*Required action*:
Pictures must be left out. Print the lines from the beginning of the material through the line holding "Before building the", exactly and nothing else.

::: Provided records :::

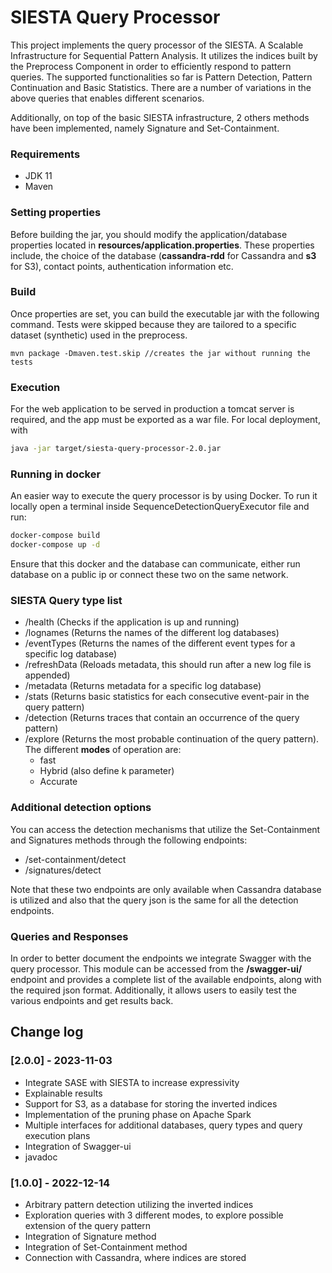 # SIESTA Query Processor

This project implements the query processor of the SIESTA. A Scalable Infrastructure for Sequential Pattern Analysis.
It utilizes the indices built by the Preprocess Component in order to efficiently respond to pattern queries.
The supported functionalities so far is Pattern Detection, Pattern Continuation and Basic Statistics. There are a number of
variations in the above queries that enables different scenarios.

Additionally, on top of the basic SIESTA infrastructure, 2 others methods have been implemented, namely Signature and Set-Containment. 

### Requirements
* JDK 11
* Maven

### Setting properties
Before building the jar, you should modify the application/database properties located in
**resources/application.properties**. These properties include, the choice of the database
(**cassandra-rdd** for Cassandra and **s3** for S3), contact points, authentication information
etc. 

### Build
Once properties are set, you can build the executable jar with the following command. Tests
were skipped because they are tailored to a specific dataset (synthetic) used in the preprocess.

```
mvn package -Dmaven.test.skip //creates the jar without running the tests
```

### Execution

For the web application to be served in production a tomcat server is required, and the app must be exported as a war file.
For local deployment, with

```bash
java -jar target/siesta-query-processor-2.0.jar
```

### Running in docker
An easier way to execute the query processor is by using Docker. To run it locally
open a terminal inside SequenceDetectionQueryExecutor file and run:
```bash
docker-compose build
docker-compose up -d
```
Ensure that this docker and the database can communicate, either run database on a public ip
or connect these two on the same network.
### SIESTA Query type list
* /health (Checks if the application is up and running)
* /lognames (Returns the names of the different log databases)
* /eventTypes (Returns the names of the different event types for a specific log database)
* /refreshData (Reloads metadata, this should run after a new log file is appended)
* /metadata (Returns metadata for a specific log database)
* /stats (Returns basic statistics for each consecutive event-pair in the query pattern)
* /detection (Returns traces that contain an occurrence of the query pattern)
* /explore (Returns the most probable continuation of the query pattern). The different **modes** 
of operation are:
    * fast 
    * Hybrid (also define k parameter)
    * Accurate

### Additional detection options
You can access the detection mechanisms that utilize the Set-Containment and Signatures
methods through the following endpoints:
* /set-containment/detect
* /signatures/detect

Note that these two endpoints are only available when Cassandra database is utilized and 
also that the query json is the same for all the detection endpoints.

### Queries and Responses
In order to better document the endpoints we integrate Swagger with the query processor.
This module can be accessed from the **/swagger-ui/** endpoint and provides a complete 
list of the available endpoints, along with the required json format. Additionally, it allows
users to easily test the various endpoints and get results back. 

## Change log

### [2.0.0] - 2023-11-03
- Integrate SASE with SIESTA to increase expressivity
- Explainable results
- Support for S3, as a database for storing the inverted indices
- Implementation of the pruning phase on Apache Spark
- Multiple interfaces for additional databases, query types and query execution plans
- Integration of Swagger-ui
- javadoc


### [1.0.0] - 2022-12-14
- Arbitrary pattern detection utilizing the inverted indices 
- Exploration queries with 3 different modes, to explore possible extension of the query pattern
- Integration of Signature method
- Integration of Set-Containment method
- Connection with Cassandra, where indices are stored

:::

*Solved exercise*:
 # SIESTA Query Processor

This project implements the query processor of the SIESTA. A Scalable Infrastructure for Sequential Pattern Analysis.
It utilizes the indices built by the Preprocess Component in order to efficiently respond to pattern queries.
The supported functionalities so far is Pattern Detection, Pattern Continuation and Basic Statistics. There are a number of
variations in the above queries that enables different scenarios.

Additionally, on top of the basic SIESTA infrastructure, 2 others methods have been implemented, namely Signature and Set-Containment. 

### Requirements
* JDK 11
* Maven

### Setting properties
Before building the jar, you should modify the application/database properties located in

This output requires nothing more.